TASK DIRECTIONS: Work out how many lines of the material contain the string "eqref". Respond with the number only.

GIVEN RECORDS:

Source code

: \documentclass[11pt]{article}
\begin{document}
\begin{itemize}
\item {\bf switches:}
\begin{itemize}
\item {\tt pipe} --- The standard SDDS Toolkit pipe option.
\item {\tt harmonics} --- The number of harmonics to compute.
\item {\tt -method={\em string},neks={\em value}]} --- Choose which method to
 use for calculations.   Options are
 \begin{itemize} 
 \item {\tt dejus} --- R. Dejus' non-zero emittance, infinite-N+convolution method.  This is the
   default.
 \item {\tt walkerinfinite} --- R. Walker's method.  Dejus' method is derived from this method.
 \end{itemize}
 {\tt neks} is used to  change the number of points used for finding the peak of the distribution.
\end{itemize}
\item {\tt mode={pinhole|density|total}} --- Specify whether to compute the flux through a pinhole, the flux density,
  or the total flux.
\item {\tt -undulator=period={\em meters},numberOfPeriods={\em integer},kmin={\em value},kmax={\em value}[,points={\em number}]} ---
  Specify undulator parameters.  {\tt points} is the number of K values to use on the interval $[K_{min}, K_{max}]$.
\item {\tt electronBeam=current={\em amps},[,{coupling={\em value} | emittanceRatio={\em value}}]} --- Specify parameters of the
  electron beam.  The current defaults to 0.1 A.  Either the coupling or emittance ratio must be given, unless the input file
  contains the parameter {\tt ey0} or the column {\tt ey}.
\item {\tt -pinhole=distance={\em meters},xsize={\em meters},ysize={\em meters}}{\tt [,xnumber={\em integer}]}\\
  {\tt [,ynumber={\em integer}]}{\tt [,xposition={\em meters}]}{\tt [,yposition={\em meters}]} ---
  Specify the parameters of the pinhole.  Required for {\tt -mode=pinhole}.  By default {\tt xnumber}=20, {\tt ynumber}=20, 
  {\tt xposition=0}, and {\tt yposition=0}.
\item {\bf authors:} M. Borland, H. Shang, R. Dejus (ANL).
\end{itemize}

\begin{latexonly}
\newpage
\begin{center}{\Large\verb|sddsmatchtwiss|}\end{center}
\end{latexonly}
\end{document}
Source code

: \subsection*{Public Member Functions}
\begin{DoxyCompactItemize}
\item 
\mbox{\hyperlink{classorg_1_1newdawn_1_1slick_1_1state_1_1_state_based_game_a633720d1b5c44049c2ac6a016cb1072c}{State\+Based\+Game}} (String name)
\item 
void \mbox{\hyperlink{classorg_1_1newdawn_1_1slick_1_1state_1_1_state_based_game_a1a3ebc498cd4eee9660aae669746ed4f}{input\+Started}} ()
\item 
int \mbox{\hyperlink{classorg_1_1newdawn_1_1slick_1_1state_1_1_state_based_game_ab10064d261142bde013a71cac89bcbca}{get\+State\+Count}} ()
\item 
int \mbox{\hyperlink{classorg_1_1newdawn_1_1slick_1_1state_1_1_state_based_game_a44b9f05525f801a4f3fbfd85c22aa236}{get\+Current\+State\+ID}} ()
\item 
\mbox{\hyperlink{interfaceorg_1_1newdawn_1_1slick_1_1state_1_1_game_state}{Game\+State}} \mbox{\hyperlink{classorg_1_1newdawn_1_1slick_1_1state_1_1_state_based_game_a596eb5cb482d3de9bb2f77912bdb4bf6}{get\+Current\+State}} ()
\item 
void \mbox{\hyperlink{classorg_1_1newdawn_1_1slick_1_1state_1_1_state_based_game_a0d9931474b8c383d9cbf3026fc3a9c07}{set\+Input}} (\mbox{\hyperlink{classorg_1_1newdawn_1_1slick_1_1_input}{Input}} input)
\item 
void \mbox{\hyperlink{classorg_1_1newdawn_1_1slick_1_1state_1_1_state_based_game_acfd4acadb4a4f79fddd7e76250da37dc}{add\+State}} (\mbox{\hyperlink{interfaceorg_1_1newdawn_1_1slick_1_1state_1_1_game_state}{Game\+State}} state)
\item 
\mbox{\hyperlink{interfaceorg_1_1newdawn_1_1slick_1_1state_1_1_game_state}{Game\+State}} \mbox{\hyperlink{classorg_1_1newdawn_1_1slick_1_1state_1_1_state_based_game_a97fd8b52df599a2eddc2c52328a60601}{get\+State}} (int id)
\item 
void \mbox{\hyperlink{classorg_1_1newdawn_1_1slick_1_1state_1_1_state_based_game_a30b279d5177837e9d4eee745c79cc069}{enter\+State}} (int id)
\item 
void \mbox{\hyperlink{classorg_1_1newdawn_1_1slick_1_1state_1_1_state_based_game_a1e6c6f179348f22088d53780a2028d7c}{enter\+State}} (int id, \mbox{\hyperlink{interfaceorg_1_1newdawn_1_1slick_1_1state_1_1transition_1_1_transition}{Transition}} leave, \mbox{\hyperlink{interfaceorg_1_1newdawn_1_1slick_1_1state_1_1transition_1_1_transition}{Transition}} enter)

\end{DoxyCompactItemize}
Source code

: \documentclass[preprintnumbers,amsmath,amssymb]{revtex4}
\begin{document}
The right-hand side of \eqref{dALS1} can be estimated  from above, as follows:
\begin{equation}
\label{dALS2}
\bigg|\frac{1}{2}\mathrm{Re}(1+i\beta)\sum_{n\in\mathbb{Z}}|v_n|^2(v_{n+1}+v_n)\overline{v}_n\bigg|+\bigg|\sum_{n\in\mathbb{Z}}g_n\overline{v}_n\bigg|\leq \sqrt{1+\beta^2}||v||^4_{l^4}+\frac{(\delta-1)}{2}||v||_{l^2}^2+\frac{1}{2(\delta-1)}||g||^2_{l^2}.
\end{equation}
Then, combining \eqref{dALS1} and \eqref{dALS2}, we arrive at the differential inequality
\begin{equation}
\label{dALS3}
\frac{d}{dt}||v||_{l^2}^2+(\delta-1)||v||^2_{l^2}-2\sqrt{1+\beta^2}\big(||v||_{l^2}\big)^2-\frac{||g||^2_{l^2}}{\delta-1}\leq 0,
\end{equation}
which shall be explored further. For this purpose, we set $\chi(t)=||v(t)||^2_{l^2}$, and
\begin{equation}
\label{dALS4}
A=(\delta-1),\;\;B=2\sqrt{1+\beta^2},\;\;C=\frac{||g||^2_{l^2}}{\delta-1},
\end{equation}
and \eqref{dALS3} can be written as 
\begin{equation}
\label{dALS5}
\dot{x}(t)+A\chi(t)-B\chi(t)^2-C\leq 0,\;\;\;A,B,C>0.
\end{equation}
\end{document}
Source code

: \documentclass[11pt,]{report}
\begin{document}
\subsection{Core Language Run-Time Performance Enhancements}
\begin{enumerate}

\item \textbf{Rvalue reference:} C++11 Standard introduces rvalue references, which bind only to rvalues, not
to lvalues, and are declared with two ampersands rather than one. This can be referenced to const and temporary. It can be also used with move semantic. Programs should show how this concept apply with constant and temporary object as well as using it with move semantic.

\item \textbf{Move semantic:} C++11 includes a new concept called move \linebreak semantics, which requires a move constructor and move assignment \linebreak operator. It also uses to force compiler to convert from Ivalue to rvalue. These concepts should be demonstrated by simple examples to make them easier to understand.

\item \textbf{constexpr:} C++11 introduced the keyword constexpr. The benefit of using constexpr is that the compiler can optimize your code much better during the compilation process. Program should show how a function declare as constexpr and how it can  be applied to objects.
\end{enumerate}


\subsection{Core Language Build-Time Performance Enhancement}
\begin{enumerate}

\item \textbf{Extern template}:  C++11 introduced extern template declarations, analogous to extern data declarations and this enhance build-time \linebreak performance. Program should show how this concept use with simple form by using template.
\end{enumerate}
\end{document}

FINISHED TASK: 3